How do you try and achieve a good work-life balance?
I'm a musician by education. Since leaving university, I've always ensured I've had a creative outlet in order to express myself. I think this is a fundamental need of everyone, to express themselves in life. It doesn't matter whether that's through the music you listen to, the team you support, the clothes you wear or make, the places you travel to, the friends you hang out with. It can be active or passive.
Right now I'm enjoying gardening and my balance in life comes through grappling with nature! With gardening you're working in the moment as well as thinking about the future. What will this sapling of a tree look like in ten years? When will these seeds germinate? I love it!
What are your tips for surviving a stressful week?

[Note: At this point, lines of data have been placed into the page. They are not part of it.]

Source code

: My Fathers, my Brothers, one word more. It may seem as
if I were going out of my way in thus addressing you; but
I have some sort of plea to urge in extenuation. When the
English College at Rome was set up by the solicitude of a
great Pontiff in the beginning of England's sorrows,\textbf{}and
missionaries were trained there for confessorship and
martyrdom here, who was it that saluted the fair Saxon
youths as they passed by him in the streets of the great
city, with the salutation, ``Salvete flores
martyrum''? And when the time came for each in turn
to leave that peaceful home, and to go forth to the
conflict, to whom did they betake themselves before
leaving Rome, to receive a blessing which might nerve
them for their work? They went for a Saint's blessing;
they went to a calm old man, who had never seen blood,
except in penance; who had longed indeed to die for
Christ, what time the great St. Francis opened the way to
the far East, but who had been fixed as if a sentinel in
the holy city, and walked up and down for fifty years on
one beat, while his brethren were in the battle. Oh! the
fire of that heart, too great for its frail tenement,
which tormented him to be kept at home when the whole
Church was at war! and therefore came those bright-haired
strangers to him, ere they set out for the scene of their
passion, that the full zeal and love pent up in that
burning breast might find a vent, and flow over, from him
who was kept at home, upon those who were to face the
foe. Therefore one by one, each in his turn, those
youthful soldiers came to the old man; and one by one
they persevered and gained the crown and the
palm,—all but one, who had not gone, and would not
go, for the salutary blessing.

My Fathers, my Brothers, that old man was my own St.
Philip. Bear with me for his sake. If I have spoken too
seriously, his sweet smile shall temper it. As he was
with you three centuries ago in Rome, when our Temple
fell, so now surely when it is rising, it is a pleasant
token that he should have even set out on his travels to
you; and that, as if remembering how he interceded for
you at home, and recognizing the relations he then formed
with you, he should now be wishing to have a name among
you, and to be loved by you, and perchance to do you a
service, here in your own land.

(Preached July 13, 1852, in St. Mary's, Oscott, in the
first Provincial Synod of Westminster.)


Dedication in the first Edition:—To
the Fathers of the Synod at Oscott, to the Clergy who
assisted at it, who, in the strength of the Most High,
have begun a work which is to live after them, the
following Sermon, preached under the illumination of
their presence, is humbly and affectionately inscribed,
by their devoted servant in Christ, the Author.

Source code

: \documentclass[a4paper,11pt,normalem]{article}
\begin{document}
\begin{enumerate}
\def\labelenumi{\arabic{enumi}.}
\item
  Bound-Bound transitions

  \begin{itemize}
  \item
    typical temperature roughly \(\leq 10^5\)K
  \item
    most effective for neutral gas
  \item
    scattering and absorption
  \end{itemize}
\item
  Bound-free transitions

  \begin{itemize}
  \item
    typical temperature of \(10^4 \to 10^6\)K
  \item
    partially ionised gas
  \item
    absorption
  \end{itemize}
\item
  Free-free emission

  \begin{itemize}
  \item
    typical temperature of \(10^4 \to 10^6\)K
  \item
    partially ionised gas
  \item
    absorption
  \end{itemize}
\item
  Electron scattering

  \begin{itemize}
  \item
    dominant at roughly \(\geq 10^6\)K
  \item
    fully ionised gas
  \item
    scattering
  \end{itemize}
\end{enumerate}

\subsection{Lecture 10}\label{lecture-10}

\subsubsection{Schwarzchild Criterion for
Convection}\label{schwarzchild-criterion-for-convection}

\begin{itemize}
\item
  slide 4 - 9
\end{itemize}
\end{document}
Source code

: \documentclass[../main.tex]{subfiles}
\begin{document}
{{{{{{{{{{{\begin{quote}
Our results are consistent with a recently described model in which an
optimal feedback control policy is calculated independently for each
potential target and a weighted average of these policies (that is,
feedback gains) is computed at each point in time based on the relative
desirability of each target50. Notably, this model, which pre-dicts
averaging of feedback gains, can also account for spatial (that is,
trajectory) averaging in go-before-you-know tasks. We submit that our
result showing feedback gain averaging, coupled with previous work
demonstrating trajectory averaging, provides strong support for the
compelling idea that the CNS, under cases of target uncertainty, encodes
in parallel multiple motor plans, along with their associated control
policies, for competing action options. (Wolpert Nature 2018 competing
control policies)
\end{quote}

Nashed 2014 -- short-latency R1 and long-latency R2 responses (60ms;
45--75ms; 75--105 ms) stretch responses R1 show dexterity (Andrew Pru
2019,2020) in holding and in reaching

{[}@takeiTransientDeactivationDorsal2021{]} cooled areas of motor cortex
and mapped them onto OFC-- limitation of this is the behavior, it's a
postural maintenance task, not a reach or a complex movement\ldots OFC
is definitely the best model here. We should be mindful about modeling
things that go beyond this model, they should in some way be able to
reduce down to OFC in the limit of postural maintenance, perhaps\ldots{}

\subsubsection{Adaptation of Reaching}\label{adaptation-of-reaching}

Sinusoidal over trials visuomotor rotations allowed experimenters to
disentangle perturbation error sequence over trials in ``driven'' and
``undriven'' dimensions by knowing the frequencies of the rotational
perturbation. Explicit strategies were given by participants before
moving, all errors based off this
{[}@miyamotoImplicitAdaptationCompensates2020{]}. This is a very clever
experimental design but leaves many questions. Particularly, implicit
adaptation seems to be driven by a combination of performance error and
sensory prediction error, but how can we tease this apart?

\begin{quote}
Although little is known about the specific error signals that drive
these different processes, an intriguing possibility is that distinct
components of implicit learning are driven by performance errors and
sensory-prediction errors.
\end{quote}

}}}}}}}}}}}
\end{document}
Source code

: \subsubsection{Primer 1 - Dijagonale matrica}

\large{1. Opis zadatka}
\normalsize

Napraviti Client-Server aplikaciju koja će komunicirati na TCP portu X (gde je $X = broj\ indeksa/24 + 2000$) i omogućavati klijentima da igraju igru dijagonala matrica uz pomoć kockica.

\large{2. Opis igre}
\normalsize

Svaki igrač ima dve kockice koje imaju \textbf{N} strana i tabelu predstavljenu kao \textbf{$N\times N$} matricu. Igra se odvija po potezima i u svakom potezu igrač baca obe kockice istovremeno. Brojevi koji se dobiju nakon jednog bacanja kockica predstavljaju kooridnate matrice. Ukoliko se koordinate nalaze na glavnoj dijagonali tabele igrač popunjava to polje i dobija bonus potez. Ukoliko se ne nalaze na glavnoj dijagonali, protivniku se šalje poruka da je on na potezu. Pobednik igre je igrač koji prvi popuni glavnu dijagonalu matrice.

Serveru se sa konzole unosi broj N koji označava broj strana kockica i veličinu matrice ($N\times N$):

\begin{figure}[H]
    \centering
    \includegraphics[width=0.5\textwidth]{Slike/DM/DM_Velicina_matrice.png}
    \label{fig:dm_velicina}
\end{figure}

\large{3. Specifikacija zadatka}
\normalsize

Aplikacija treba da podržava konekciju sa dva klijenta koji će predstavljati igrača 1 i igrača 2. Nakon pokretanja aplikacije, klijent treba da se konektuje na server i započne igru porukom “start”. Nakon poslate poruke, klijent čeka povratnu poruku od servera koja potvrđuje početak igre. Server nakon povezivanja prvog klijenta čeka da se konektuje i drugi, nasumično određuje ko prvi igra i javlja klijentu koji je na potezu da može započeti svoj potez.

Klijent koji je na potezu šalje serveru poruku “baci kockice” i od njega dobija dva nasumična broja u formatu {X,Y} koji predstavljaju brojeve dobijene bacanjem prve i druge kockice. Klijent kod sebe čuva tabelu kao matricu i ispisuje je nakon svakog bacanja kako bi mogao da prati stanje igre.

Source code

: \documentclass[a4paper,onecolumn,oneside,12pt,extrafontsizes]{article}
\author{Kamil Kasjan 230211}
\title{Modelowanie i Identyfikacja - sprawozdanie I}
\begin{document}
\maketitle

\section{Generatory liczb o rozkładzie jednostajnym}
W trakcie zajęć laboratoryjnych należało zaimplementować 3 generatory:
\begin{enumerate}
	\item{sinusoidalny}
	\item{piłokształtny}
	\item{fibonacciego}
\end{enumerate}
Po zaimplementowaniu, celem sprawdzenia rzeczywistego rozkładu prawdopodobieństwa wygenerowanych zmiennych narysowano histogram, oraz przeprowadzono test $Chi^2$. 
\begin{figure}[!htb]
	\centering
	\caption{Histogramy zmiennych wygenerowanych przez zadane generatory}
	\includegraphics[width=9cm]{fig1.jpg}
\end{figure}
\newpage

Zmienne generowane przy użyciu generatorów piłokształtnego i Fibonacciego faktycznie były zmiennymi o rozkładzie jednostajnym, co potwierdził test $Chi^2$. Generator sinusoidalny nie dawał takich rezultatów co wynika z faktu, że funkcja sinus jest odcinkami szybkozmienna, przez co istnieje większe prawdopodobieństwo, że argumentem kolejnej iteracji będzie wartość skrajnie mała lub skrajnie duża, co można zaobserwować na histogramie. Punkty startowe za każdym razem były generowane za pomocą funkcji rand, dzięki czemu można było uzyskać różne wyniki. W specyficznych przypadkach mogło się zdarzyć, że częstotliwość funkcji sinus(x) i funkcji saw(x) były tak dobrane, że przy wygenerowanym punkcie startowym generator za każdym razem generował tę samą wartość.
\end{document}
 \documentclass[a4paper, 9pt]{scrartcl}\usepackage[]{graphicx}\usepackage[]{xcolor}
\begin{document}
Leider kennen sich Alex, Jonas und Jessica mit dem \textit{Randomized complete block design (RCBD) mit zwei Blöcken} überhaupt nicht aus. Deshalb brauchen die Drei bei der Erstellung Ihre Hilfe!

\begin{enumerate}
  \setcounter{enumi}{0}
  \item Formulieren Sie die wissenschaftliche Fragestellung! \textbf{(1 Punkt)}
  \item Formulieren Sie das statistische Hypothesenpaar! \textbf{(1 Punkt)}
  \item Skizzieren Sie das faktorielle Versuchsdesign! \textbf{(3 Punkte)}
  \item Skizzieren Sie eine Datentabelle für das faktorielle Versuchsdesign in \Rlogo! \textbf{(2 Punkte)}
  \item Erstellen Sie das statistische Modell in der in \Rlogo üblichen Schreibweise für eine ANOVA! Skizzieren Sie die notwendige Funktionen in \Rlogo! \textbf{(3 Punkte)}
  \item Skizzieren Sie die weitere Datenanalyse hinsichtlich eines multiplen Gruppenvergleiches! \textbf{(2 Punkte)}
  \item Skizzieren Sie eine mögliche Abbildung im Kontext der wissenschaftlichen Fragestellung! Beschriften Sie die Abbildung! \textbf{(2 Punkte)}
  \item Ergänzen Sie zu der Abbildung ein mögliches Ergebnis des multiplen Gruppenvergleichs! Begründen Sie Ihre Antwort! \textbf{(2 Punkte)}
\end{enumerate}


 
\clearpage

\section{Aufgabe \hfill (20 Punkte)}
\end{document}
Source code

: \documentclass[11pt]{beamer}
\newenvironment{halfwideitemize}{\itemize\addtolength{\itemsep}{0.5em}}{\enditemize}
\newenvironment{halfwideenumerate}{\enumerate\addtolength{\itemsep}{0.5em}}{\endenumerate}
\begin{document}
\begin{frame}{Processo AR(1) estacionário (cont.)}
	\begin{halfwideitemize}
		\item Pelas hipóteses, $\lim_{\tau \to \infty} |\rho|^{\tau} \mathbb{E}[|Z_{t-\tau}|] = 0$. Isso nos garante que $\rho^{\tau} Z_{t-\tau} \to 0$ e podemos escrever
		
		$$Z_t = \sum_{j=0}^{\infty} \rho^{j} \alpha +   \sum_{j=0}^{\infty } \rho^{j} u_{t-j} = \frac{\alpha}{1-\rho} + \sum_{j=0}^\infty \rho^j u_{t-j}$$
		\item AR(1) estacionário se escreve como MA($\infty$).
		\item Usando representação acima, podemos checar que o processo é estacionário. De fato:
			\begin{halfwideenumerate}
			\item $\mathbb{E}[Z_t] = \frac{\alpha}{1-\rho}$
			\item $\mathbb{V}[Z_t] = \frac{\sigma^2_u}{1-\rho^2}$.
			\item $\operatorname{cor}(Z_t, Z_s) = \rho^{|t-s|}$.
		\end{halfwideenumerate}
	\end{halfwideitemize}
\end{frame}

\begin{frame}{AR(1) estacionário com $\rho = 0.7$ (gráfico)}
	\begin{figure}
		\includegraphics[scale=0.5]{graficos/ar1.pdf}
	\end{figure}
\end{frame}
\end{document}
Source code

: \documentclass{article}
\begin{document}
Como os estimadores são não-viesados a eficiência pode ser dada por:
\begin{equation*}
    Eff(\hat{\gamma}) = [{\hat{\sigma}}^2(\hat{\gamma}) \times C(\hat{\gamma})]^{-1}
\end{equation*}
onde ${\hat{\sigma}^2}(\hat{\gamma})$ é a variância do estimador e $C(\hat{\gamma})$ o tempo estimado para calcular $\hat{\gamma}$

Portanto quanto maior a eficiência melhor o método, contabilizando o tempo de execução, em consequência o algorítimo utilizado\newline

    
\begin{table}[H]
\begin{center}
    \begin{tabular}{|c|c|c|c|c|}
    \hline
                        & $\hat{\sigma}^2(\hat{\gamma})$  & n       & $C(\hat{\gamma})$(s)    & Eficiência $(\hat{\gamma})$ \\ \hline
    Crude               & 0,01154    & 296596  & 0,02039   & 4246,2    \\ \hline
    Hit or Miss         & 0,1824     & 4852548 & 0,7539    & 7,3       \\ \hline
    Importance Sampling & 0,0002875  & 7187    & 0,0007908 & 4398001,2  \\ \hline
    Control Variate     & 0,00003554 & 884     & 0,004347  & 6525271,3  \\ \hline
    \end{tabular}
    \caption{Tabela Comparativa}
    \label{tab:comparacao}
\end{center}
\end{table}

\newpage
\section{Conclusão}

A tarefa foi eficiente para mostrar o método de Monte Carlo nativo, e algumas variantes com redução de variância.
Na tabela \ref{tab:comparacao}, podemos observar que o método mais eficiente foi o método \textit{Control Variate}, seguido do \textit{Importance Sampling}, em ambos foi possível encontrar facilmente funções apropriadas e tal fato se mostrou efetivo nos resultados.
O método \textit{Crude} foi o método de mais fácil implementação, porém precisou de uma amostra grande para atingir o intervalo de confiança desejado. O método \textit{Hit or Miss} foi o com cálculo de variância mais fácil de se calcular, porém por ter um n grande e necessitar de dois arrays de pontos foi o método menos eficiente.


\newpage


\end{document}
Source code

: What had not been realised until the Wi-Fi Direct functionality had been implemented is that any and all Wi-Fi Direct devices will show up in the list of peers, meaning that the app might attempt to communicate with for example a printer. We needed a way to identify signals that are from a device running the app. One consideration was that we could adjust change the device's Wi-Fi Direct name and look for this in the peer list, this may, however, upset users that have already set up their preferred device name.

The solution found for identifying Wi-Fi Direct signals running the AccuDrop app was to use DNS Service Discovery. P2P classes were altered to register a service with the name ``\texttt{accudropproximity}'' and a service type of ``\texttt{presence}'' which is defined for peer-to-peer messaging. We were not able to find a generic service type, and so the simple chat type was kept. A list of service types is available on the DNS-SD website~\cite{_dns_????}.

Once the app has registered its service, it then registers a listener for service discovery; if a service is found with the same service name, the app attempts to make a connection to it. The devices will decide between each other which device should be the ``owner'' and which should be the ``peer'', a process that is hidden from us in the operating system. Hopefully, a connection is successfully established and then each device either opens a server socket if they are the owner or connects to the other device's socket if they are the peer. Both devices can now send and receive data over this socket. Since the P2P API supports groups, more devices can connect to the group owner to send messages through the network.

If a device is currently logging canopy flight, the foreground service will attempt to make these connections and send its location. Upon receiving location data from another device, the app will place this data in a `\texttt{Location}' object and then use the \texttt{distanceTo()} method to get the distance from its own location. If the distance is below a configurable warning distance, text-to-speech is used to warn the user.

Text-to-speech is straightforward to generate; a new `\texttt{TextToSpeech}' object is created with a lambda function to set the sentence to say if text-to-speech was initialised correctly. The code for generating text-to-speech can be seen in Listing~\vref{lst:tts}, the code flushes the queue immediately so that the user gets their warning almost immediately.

Keep things in perspective.
If you hit a problem, sleep on it. Look for inspiration everywhere. When things pile on top of you, break them down and tackle things one by one. And keep your friends close.
What does the future hold for EWO?
EWO will blossom when we find like-minded people who understand what we're trying to do. Our next course is on 18-19 April in London and I'm always excited about the next event. We've just been delivering some work at the University of Ulster and, as always, I'm inspired by the people who show that little bit of courage to gravitate towards us.
Thank you to Alastair for sharing the thinking behind the unique way that EWO are bringing a new approach to traditional careers advice and personal growth. For me, the course gave me a tremendous amount of confidence and a greater understanding of myself and the direction I wanted to go in. Not only that but I was lucky to meet some really lovely people in both the other course participants as well as the EWO staff and course assistants.
If you're struggling to understand what it is that you have to offer the working world and the right way in which to utilise and use your skills then maybe this is a course worth looking in to. You can find out a little more on The What Now Blog events page here.
Plus I hope today you can take away some inspiration for whatever path you choose in the future. Remember that you do have an awful lot to offer and you can achieve great things - but it really doesn't matter if every now and again you need to ask around for a little guidance and understanding in order to move yourself forward to the next step.